I have always, always loved this book. It’s one of the many I had copies of as a kid that got given away, sold at a garage sale, or donated to the library when I whittled down my book collection pre-college; recently I came to regret that decision, so the Time Quintet box set made it onto my Christmas wishlist, and Santa (that is to say, my mother) was kind.

Coming back to it as an adult, I was pleasantly surprised how well it held up for me. I still see the same themes I identified with as a pre-teen when I first read it–the importance of individuality and love of family–but now, I’m even more struck by the accuracy of Meg’s portrayal as an angry, uncertain young woman, echoing the feelings most of us experience when we’re going through our growing pains. The contrast to Charles Wallace’s precociousness and almost preternatural (though ultimately overconfident) maturity is sharp and  shocking, as is Meg’s painful realization that her father isn’t perfect, that he can’t solve everything for her. That moment is a loss of innocence of a type I’ve rarely seen in any book, let alone a work for children.

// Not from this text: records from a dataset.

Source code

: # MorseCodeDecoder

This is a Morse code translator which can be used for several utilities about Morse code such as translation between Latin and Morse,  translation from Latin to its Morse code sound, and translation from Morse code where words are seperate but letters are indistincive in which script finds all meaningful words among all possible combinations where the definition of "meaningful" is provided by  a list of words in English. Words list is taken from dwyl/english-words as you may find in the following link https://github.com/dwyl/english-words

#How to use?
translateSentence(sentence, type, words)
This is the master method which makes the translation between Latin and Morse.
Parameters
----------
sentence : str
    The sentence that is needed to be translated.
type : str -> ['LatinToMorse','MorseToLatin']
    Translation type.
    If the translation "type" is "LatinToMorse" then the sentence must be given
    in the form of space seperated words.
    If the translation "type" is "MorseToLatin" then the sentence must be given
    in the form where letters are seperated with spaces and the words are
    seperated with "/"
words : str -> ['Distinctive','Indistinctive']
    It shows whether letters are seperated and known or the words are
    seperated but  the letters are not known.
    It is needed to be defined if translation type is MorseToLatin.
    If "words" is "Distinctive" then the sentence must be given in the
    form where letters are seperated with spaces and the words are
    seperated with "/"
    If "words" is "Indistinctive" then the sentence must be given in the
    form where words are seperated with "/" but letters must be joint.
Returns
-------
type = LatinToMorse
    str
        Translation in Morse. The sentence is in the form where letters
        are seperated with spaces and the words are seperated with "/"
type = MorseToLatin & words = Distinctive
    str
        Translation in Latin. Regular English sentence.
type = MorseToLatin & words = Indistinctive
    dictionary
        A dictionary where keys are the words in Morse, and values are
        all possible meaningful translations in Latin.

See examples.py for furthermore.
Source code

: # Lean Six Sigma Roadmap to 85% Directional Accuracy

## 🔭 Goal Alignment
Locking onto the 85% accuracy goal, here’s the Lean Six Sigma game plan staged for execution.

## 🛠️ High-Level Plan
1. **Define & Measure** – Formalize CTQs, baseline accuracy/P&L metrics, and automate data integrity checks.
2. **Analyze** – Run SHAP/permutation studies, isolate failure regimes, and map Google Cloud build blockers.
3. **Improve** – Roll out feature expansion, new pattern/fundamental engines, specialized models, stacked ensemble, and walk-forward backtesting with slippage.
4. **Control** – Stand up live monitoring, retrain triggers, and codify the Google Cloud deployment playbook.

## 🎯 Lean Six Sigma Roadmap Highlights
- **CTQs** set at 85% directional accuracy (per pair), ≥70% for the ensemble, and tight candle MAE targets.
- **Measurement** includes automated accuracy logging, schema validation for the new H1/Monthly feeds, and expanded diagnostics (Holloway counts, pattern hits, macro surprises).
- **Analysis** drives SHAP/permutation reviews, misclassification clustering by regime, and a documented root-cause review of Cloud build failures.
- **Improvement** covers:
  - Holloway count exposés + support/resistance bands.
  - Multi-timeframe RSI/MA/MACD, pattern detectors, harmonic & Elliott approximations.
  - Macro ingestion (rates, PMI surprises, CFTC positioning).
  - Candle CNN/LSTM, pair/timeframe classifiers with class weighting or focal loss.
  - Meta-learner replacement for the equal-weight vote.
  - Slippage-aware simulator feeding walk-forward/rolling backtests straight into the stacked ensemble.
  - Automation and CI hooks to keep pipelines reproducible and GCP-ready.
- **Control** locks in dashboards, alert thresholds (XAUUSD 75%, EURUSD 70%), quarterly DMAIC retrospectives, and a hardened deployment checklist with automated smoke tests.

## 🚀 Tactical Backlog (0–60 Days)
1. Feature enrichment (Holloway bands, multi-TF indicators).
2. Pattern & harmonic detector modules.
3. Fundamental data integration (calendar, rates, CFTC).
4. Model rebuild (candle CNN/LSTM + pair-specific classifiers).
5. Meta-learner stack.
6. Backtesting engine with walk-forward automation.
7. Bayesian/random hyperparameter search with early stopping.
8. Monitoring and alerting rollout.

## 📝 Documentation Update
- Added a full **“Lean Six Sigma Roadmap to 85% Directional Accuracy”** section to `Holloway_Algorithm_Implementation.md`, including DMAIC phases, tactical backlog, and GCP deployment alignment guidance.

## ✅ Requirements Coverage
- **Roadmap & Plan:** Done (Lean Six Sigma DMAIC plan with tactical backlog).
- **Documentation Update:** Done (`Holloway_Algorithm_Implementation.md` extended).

Also, I’m reminded of why Calvin O’Keefe was my first book boyfriend–he embodies the feeling of finally finding the place where you belong, and the people worthy of belonging to. Who doesn’t want that? As a kid, I only read the first three of the Time Quintet (I actually didn’t know there were more!) and now, thanks to Goodreads, I’ve discovered there are O’Keefe family books as well, so when I continue reading the series, I’m going to do my best to get my hands on those, as well. I need more Calvin in my life, thank you very much.

83 - A Long Way Gone.JPG

#83 – A Long Way Gone: Memoirs of a Boy Soldier, by Ishmael Beah

I hadn’t chosen a political memoir to read ahead of time, and when I looked at Goodreads for recommendations, most of the books mentioned where by currently prominent figures in American politics. With all the hubbub around the election this year, I simply couldn’t face exposing myself voluntarily to more of my own country’s political turmoil, so I opted for a war in a different country altogether.

I have vague memories of seeing Ishmael Beah on The Daily Show and thinking the book sounded interesting–this was in 2007, so vague is all I had to go on, but this was one of the few books in the forum thread that caught my eye, and my library had it, so I picked it up.

I want to make it clear my judgment of the book is not a reflection of the author or any of his struggles: I’m aware of the controversy surrounding the truthfulness of his account, but that’s not what concerns me about this book.

Honestly, it was unevenly written, poorly paced, focused on insignificant details at odd times, and on occasion, downright boring.

Have I read too much dystopian fiction, am I jaded or even immune to the horrors of war? I hope not, but even the most lurid descriptions of the atrocities Beah witnessed or committed didn’t move me much–he repeatedly mentions the systemic drug use he and his fellow soldiers engaged in, and he describes those events under a sort of written equivalent of that drugged haze, where it was easy for me as the reader to distance myself from the page.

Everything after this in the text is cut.